For many Aboriginal and Islander children from the cities, this was their first experience of the natural way of life of their ancestors. For people of other races it was a rare insight into another culture. To date, over 28,000 children and adults have learned about Aboriginal food-gathering practices, participated in a revival of arts and crafts, and listened to Aboriginal story tellers, and by so doing have come to understand, and more particularly respect, the often fragile but sustaining interrelationships of Australian nature.
Kath was the subject of Frank Heiman's film Shadow Sister (1977) for which she received an International Acting Award and membership of the Black Hall of Fame. In 1970 the first edition of her anthology My People (Jacaranda Press, Australia) was published, and she wrote of her childhood in Stradbroke Dreamtime (1972. Angus and Robertson, Australia). As well as being a writer she is also an artist in her own right. She has illustrated her own book (Father Sky and Mother Earth, Jacaranda Press, Australia, 1981), and in 1986 a volume of her paintings (Quandamooka: The Art of Kath Walker) was edited by Ulli Beier and published by the Aboriginal Arts Council with Robert Brown and Associates.
The eighties also saw further travel. In 1985 she was a member of the Australia/China Council party which toured China, and poems written on this tour (Kath Walker in China) became the first collection written by an Aborigine to be co-published by Australian and Chinese publishing houses and presented in Chinese and English.
In 1986, at the invitation of Secretary-General Gorbachev, she was a delegate to the International Forum for a Nuclear Free World for the Survival of Humanity held in Moscow. On her way home from Russia she lectured in New Delhi on ‘Aboriginal Grass Roots Culture’. And somehow in the same year she managed to be both actor and script consultant for Bruce Beresford's film The Fringe Dwellers.
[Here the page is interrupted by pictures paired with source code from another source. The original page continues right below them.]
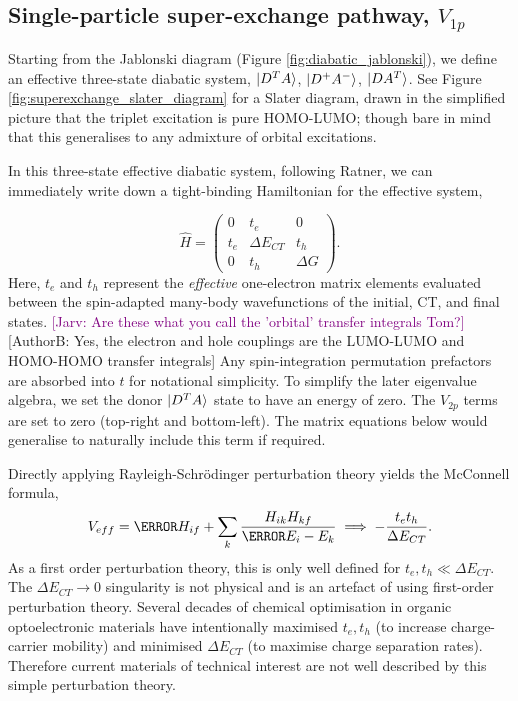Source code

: \documentclass[aps,physrev,reprint,superscriptaddress,nofootinbib,amsmath,amssymb,a4paper]{revtex4-2}
\DeclarePairedDelimiter\ket{\lvert}{\rangle}
\newcommand{\jarv}[1]{\textcolor{purple}{[Jarv: #1]}}
\newcommand{\tom}[1]{\textcolor{orange!80!black}{[AuthorB: #1]}}
\begin{document}
\subsection{Single-particle super-exchange pathway, $V_{1p}$}

Starting from the Jablonski diagram (Figure \ref{fig:diabatic_jablonski}), we define an effective three-state diabatic system, $\ket{D^T A}$, $\ket{D^+ A^-}$, $\ket{D A^T}$. 
See Figure \ref{fig:superexchange_slater_diagram} for a Slater diagram, drawn in the simplified picture that the triplet excitation is pure HOMO-LUMO; though bare in mind that this generalises to any admixture of orbital excitations. 

In this three-state effective diabatic system, following Ratner\cite{Ratner1990}, we can immediately write down a tight-binding Hamiltonian for the effective system, 

\begin{equation}
\hat H = 
\begin{pmatrix} 
        0 & t_e & 0 \\ 
        t_e & \Delta E_{CT} & t_h \\ 
        0 & t_h & \Delta G 
    \end{pmatrix}
    .
    \label{H_tb}
\end{equation}
%
Here, $t_e$ and $t_h$ represent the \emph{effective} one-electron matrix elements evaluated between the spin-adapted many-body wavefunctions of the initial, CT, and final states.
\jarv{Are these what you call the 'orbital' transfer integrals Tom?}\tom{Yes, the electron and hole couplings are the LUMO-LUMO and HOMO-HOMO transfer integrals}
Any spin-integration permutation prefactors\cite{Krueger1998} are absorbed into $t$ for notational simplicity. 
To simplify the later eigenvalue algebra, we set the donor $\ket{D^T A}$ state to have an energy of zero. 
The $V_{2p}$ terms are set to zero (top-right and bottom-left). 
The matrix equations below would generalise to naturally include this term if required. 

Directly applying Rayleigh-Schr\"odinger perturbation theory yields the McConnell formula, 
\begin{equation}
    V_{eff} = \cancel{H_{if}} + \sum_k \frac{H_{ik} H_{kf}}{\cancel{E_i} - E_k} \implies -\frac{t_e t_h}{\Delta E_{CT}} .
\end{equation}
%
As a first order perturbation theory, this is only well defined for $t_e, t_h \ll \Delta E_{CT}$. 
The $\Delta E_{CT} \to 0$ singularity is not physical and is an artefact of using first-order perturbation theory. 
Several decades of chemical optimisation in organic optoelectronic materials have intentionally maximised $t_e, t_h$ (to increase charge-carrier mobility) and minimised $\Delta E_{CT}$ (to maximise charge separation rates). 
Therefore current materials of technical interest are not well described by this simple perturbation theory. 
\end{document}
The eighties also saw Kath's close involvement with the Land Rights Movement, which culminated in despair when the Federal Labor Government refused to honour its promise to enact National Land Rights Legislation.
So Kath Walker became Oodgeroo of the tribe Noonuccal, custodian of the land Minjerribah. Many of her awards she retained — the Jessie Litchfield Award, the Mary Gilmore Medal, and the Fellowship of Australian Writers' Award. But in 1987, as a Bicentennial protest, she returned the insignia of the MBE (awarded back in 1970) to the Crown via the Governor of Queensland. Notwithstanding this action, Oodgeroo and her son Kabul (Vivian) were scriptwriters and producers for the Dreamtime story, The Rainbow Serpent, which was a major feature of the Australian Pavilion at World Expo 88. The text of The Rainbow Serpent was subsequently published by the Australian Government Publishing Service.
1988 also was the year of the award of an Honorary Doctor of Letters from Macquarie University.
In 1989 Griffith University awarded her the degree of Doctor of the University, and 1989 saw the world premiere of The Dawn Is at Hand, a musical setting of a selection of Oodgeroo's poetry by Malcolm Williamson, an Australian himself and Master of the Queen's Music. This symphonic chorale was performed in Brisbane by the Queensland Symphony Orchestra, soloists and the Queensland State and Municipal Choir.
This volume is her first book in English to be published outside Australia.